The show actually has lots of listeners via internet feed, so who knows? Did YOU hear it?



Okay, just to get you all caught (choked, gagged? ) up:

Due to the practice of force-feeding geese and ducks to make their livers huge, Chicago has put a ban on serving foie gras in restaurants.

Or as it's known in other circles, goose paté. Duck liver sausage. Honkenquacken Braunschweiger. (Okay, I made that one up but that's what it is.)

Of course, Chicago's restaurateurs, who've been creatively killing their customers with Quackwurst for years, ARE FIGHTING BACK WITH STERN WORDS. To wit:

CHICAGO, April 28, 2006 – The Windy City Professional Culinarians chapter of the American Culinary Federation (ACF) today issued a statement opposing the ban of sales of foie gras in Chicago, passed April 26 by the City Council.

“This latest move by the city of Chicago belittles diners by telling them they’re not intelligent enough to make their own decisions,” said Michael Garbin, CEC, AAC, president of the chefs association and executive chef of the 127-year-old Union League Club of Chicago. “As with any free-market enterprise, the dining-out public has the power to make its opinion known to restaurants by voting with its wallet. Chicago’s City Council has effectively trampled on one’s capability to decide where to dine by eliminating a choice. Chicago is the greatest restaurant city in the Midwest, and this is a tremendous letdown to residents and visitors who expect sophistication and great food.”

----- This from a city that's best known for hot dogs and pizza. Read on...

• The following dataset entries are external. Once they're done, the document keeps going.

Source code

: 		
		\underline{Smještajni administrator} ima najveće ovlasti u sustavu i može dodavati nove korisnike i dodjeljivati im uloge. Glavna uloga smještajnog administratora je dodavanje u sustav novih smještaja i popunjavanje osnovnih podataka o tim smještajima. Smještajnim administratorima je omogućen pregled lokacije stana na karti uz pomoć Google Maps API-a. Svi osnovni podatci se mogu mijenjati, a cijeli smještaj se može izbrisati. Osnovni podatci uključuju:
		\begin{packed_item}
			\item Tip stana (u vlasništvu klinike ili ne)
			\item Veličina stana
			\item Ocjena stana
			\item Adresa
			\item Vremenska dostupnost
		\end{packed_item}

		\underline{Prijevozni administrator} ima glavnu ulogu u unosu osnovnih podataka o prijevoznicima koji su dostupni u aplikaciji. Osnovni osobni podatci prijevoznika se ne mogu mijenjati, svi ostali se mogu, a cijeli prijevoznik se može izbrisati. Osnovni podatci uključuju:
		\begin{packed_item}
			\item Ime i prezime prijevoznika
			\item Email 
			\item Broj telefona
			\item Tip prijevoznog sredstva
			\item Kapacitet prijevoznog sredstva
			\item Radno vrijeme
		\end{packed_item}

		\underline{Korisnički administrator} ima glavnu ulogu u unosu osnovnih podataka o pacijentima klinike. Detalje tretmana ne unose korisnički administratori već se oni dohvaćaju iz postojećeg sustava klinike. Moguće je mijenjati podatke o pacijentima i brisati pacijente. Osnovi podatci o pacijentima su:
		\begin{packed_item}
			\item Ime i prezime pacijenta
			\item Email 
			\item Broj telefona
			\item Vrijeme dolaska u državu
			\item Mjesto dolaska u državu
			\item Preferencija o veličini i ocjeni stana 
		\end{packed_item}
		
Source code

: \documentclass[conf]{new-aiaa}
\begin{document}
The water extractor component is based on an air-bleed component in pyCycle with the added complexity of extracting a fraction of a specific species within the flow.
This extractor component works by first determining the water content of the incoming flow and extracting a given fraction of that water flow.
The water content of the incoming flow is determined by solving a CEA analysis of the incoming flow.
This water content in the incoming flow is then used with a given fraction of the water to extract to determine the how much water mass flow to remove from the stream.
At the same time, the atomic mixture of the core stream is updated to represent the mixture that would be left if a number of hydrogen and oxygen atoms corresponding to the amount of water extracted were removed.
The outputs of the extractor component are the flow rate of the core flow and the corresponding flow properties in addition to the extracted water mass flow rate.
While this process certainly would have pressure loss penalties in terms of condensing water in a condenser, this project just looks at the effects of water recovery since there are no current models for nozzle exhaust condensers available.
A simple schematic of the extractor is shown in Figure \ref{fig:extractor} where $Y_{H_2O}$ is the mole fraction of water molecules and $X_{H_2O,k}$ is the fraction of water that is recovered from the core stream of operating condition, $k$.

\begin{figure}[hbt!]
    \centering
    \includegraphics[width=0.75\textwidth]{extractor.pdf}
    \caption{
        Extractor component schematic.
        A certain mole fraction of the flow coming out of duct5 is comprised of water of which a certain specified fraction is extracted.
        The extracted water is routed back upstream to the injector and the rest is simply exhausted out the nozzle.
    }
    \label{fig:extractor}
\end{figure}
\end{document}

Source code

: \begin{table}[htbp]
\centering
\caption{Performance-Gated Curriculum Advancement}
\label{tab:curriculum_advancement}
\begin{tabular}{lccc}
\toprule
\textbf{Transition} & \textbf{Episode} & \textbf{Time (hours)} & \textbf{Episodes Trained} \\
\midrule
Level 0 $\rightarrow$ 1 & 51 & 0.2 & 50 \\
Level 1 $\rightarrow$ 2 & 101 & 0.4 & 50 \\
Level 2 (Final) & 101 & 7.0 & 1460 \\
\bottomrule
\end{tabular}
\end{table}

Unlike Chicago’s recent smoking-ban legislation, Garbin said, “The ban on foie gras is
the result of uninformed decision-makers listening to a select few who don’t have all
the facts at hand. The fact that consumption of this delicacy is a personal issue for every diner was irresponsibly attacked by city aldermen with the fervor of a public-health issue.”

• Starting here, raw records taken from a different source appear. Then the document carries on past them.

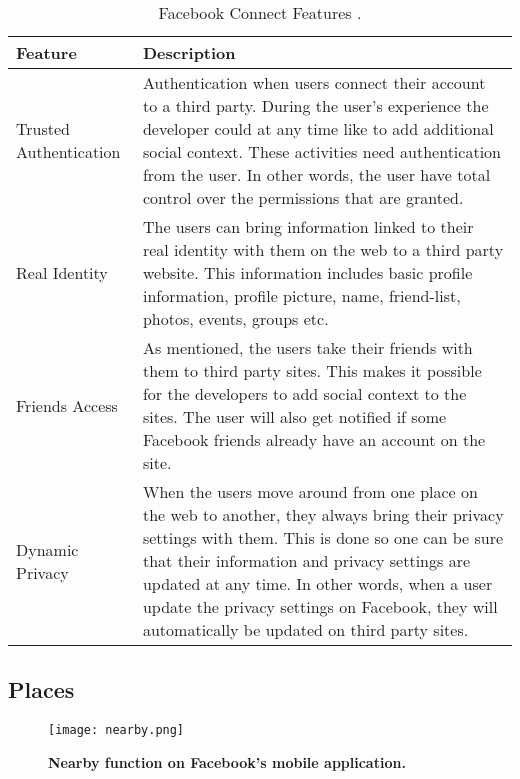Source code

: \begin{center}
\begin{table}[!ht]
\caption{\label{tab:connect}Facebook Connect Features \cite{connect, connect2}.}
    \begin{tabular}{ | l | p{9cm} |}
    \hline
    \textbf{Feature} & \textbf{Description} \\ 
    \hline
    Trusted Authentication & Authentication when users connect their account to a third party. During the user's experience the developer could at any time like to add additional social context. These activities need authentication from the user. In other words, the user have total control over the permissions that are granted. \\ 
    \hline
    Real Identity &  The users can bring information linked to their real identity with them on the web to a third party website. This information includes basic profile information, profile picture, name, friend-list, photos, events, groups etc. \\ 
    \hline
    Friends Access & As mentioned, the users take their friends with them to third party sites. This makes it possible for the developers to add social context to the sites. The user will also get notified if some Facebook friends already have an account on the site.\\
    \hline
    Dynamic Privacy & When the users move around from one place on the web to another, they always bring their privacy settings with them. This is done so one can be sure that their information and privacy settings are updated at any time. In other words, when a user update the privacy settings on Facebook, they will automatically be updated on third party sites.\\
	\hline
    \end{tabular}
   \end{table}
\end{center}


\subsection{Places}
\begin{figure}[t]
\centering
\texttt{[image: nearby.png]}
\caption[Nearby function on Facebook's mobile application]{\textbf{Nearby function on Facebook's mobile application.}} 
\label{fig:nearby}
\end{figure}

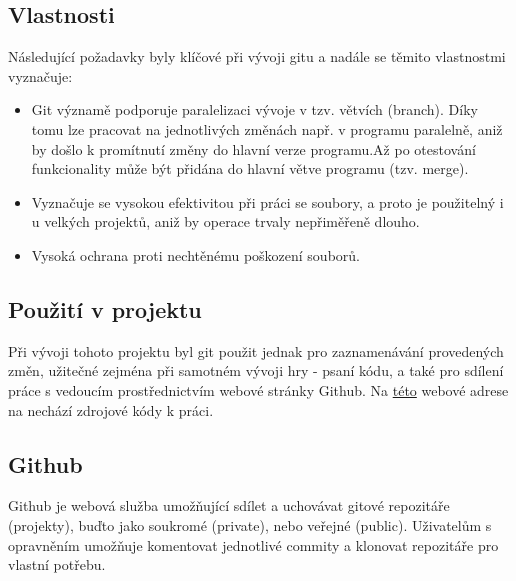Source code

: \documentclass[main.tex]{subfiles}
\begin{document}


\subsection{Vlastnosti}
Následující požadavky byly klíčové při vývoji gitu a nadále se těmito vlastnostmi vyznačuje:
\begin{itemize}
\item Git významě podporuje paralelizaci vývoje v tzv. větvích (branch). Díky tomu lze pracovat na jednotlivých změnách např. v programu paralelně, aniž by došlo k promítnutí změny do hlavní verze programu.Až po otestování funkcionality může být přidána do hlavní větve programu (tzv. merge). 

\item Vyznačuje se vysokou efektivitou při práci se soubory, a proto je použitelný i u velkých projektů, aniž by operace trvaly nepřiměřeně dlouho.

\item Vysoká ochrana proti nechtěnému poškození souborů.

\end{itemize}





\subsection{Použití v projektu}
Při vývoji tohoto projektu byl git použit jednak pro zaznamenávání provedených změn, užitečné zejména při samotném vývoji hry - psaní kódu, a také pro sdílení práce s vedoucím prostřednictvím webové stránky Github. Na \href{https://github.com/vojta006/mp}{této} webové adrese na nechází zdrojové kódy k práci.

\subsection{Github}
Github je webová služba umožňující sdílet a uchovávat gitové repozitáře (projekty), buďto jako soukromé (private), nebo veřejné (public). Uživatelům s opravněním umožňuje komentovat jednotlivé commity a klonovat repozitáře pro vlastní potřebu. 
\end{document}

----- I'll buy that. I don't eat veal 'cause I know what they do to get it. Back to the story...

Garbin, who said he speaks for his entire association of 235 professional chefs, cooks and culinary- and baking-arts students who work or train in the city and outlying suburbs, ...

----- except for Cleon Washington at Cleon's Soul Food and Duck Paté Patisserie, because NO ONE speaks for Cleon but CLEON! And don't you forget it, Mutha*****r--

...added that he agrees with comments by Chicago Mayor Richard M. Daley that the city has far more pressing concerns on its plate than the outlawing of liver from goose and duck.

---- "ON ITS PLATE"???? I love it...

“The City Council appears to be focused on a trivial issue of what is appropriate for the dining public when safety in our communities, education for our children, and jobs and revenues for our city are being ignored,” Garbin said.

---- I dunno, I think it makes sense. If the city's leaders eat too much mallard mush, their arteries will clog. They'll die and there'll be NO ONE TO LEAD US! CHAOS WILL REIGN! OH, FORTUNA!" --

John Draz, CEC, CCE, vice president of Windy City Professional Culinarians and research chef for Ed Miniat, Inc., a meat processor in Homewood, Ill., echoed Garbin by pointing out the ban on foie gras coincided with the release of data indicating Chicago’s convention business is heading south and west to other metropolitan cities.

---- "Let's not hold the convention in Chicago, sir. They eat goose guts."

Draz also predicted more hassles on the horizon for Chicago’s chefs,

---- Like having to wash their hands--

...saying the foie-gras ban sets precedent that could lead to prohibition of other foods. “Will we soon see a ban on beef, veal or other poultry because animal-rights activists consider industrial livestock practices not to their liking? Recent initiatives such as "Take a Pass on Chilean Sea Bass..."

---- Now, THERE'S a song title----

...from the National Environmental Trust and Chefs Collaborative’s moratorium on swordfish are good examples of how the market and industry can be effective in changing dining habits without legislation.”

Well, anyway, if you wanna eat goose goo in Chicagoo, you don't have long to goo -- er, go. Get up there NOW. Goober.